Unter Basel II sind die Eigenkapitalvorschriften zu verstehen, die vom Basler Ausschuss für Bankenrichtlinien vorgeschlagen wurden. Seit dem 1. Januar 2007 müssen die Regelungen nach der EU-Richtlinie 2006/49/EG in den Mitgliedsstaaten der Europäischen Union angewendet werden. In der Praxis jedoch finden sie schon wesentlich länger Anwendung.
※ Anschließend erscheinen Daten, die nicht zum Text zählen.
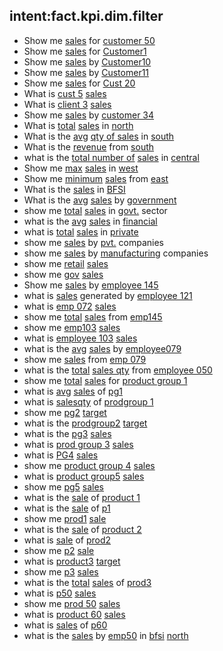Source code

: ## intent:fact.kpi.dim.filter
- Show me [sales](fact:SalesAmount) for [customer 50](CustomerName:Customer50)
- Show me [sales](fact:SalesAmount) for [Customer1](CustomerName:Customer1)
- Show me [sales](fact:SalesAmount) by [Customer10](CustomerName:Customer10)
- Show me [sales](fact:SalesAmount) by [Customer11](CustomerName:Customer11)
- Show me [sales](fact:SalesAmount) for [Cust 20](CustomerName:Customer20)
- What is [cust 5](CustomerName:Customer5) [sales](fact:SalesAmount)
- What is [client 3](CustomerName:Customer3) [sales](fact:SalesAmount)
- Show me [sales](fact:SalesAmount) by [customer 34](CustomerName:Customer34)
- What is [total](agg:sum) [sales](fact:SalesAmount) in [north](CustomerRegion:North)
- What is the [avg](agg:mean) [qty of sales](fact:SalesQty) in [south](CustomerRegion:South)
- What is the [revenue](fact:SalesAmount) from [south](CustomerRegion:South)
- what is the [total number of](agg:count) [sales](fact:SalesAmount) in [central](CustomerRegion:Central)
- Show me [max](agg:max) [sales](fact:SalesAmount) in [west](CustomerRegion:West)
- Show me [minimum](agg:min) [sales](fact:SalesAmount) from [east](CustomerRegion:East)
- What is the [sales](fact:SalesAmount) in [BFSI](CustomerType:BFSI)
- What is the [avg](agg:mean) [sales](fact:SalesAmount) by [government](CustomerType:Govt)
- show me [total](agg:sum) [sales](fact:SalesAmount) in [govt.](CustomerType:Govt) sector
- what is the [avg](agg:mean) [sales](fact:SalesAmount) in [financial](CustomerType:Financial)
- what is [total](agg:sum) [sales](fact:SalesAmount) in [private](CustomerType:Private)
- show me [sales](fact:SalesAmount) by [pvt.](CustomerType:Private) companies
- show me [sales](fact:SalesAmount) by [manufacturing](CustomerType:Manufacturing) companies
- show me [retail](CustomerType:Retail) [sales](fact:SalesAmount)
- show me [gov](CustomerType:Govt) [sales](fact:SalesAmount)
- Show me [sales](fact:SalesAmount) by [employee 145](Name:Emp145)
- what is [sales](fact:SalesAmount) generated by [employee 121](Name:Emp121)
- what is [emp 072](Name:Emp072) [sales](fact:SalesAmount)
- show me [total](agg:sum) [sales](fact:SalesAmount) from [emp145](Name:Emp145)
- show me [emp103](Name:Emp103) [sales](fact:SalesAmount)
- what is [employee 103](Name:Emp103) [sales](fact:SalesAmount)
- what is the [avg](agg:mean) [sales](fact:SalesAmount) by [employee079](Name:Emp079)
- show me [sales](fact:SalesAmount) from [emp 079](Name:Emp079)
- what is the [total](agg:sum) [sales qty](fact:SalesQty) from [employee 050](Name:Emp050)
- show me [total](agg:sum) [sales](fact:SalesAmount) for [product group 1](ProdGroup:PG1)
- what is [avg](agg:mean) [sales](fact:SalesAmount) of [pg1](ProdGroup:PG1)
- what is [salesqty](fact:SalesQty) of [prodgroup 1](ProdGroup:PG1)
- show me [pg2](ProdGroup:PG2) [target](fact:TargetAmount)
- what is the [prodgroup2](ProdGroup:PG2) [target](fact:TargetAmount)
- what is the [pg3](ProdGroup:PG3) [sales](fact:SalesAmount)
- what is [prod group 3](ProdGroup:PG3) [sales](fact:SalesAmount)
- what is [PG4](ProdGroup:PG4) [sales](fact:SalesAmount)
- show me [product group 4](ProdGroup:PG4) [sales](fact:SalesAmount)
- what is [product group5](ProdGroup:PG5) [sales](fact:SalesAmount)
- show me [pg5](ProdGroup:PG5) [sales](fact:SalesAmount)
- what is the [sale](fact:SalesAmount) of [product 1](ProductDesc:P1)
- what is the [sale](fact:SalesAmount) of [p1](ProductDesc:P1)
- show me [prod1](ProductDesc:P1) [sale](fact:SalesAmount)
- what is the [sale](fact:SalesAmount) of [product 2](ProductDesc:P2)
- what is [sale](fact:SalesAmount) of [prod2](ProductDesc:P2)
- show me [p2](ProductDesc:P2) [sale](fact:SalesAmount)
- what is [product3](ProductDesc:P3) [target](fact:TargetAmount)
- show me [p3](ProductDesc:P3) [sales](fact:SalesAmount)
- what is the [total](agg:sum) [sales](fact:SalesAmount) of [prod3](ProductDesc:P3)
- what is [p50](ProductDesc:P50) [sales](fact:SalesAmount)
- show me [prod 50](ProductDesc:P50) [sales](fact:SalesAmount)
- what is [product 60](ProductDesc:P60) [sales](fact:SalesAmount)
- what is [sales](fact:SalesAmount) of [p60](ProductDesc:P60)
- what is the [sales](fact:SalesAmount) by [emp50](Name:Emp050) in [bfsi](CustomerType:BFSI) [north](CustomerRegion:North)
Durch das Kreditwesengesetz, die „Mindestanforderungen an das Risikomanagement“ sowie die Solvabilitätsverordnung erfolgte die Umsetzung in deutsches Recht. Basel II hat das Ziel, eine angemessenen Eigenkapitalausstattung von Banken zu sichern sowie einheitliche Wettbewerbsbedingungen für die Kreditvergaben ebenso für den Kredithandel zu schaffen. Insgesamt besteht Basel II aus drei Säulen, die sich jeweils ergänzen. Die erste Säule sind die  Mindesteigenkapitalanforderungen, die zweite Säule bildet der bankaufsichtliche Überprüfungsprozess und die dritte Säule ist die erweiterte Offenlegung. Bisher konnten Banken risikolose Positionen abstoßen, da sie mit genau soviel Eigenmittel zu unterlegen waren, wie riskantere und ertragsreichere Positionen.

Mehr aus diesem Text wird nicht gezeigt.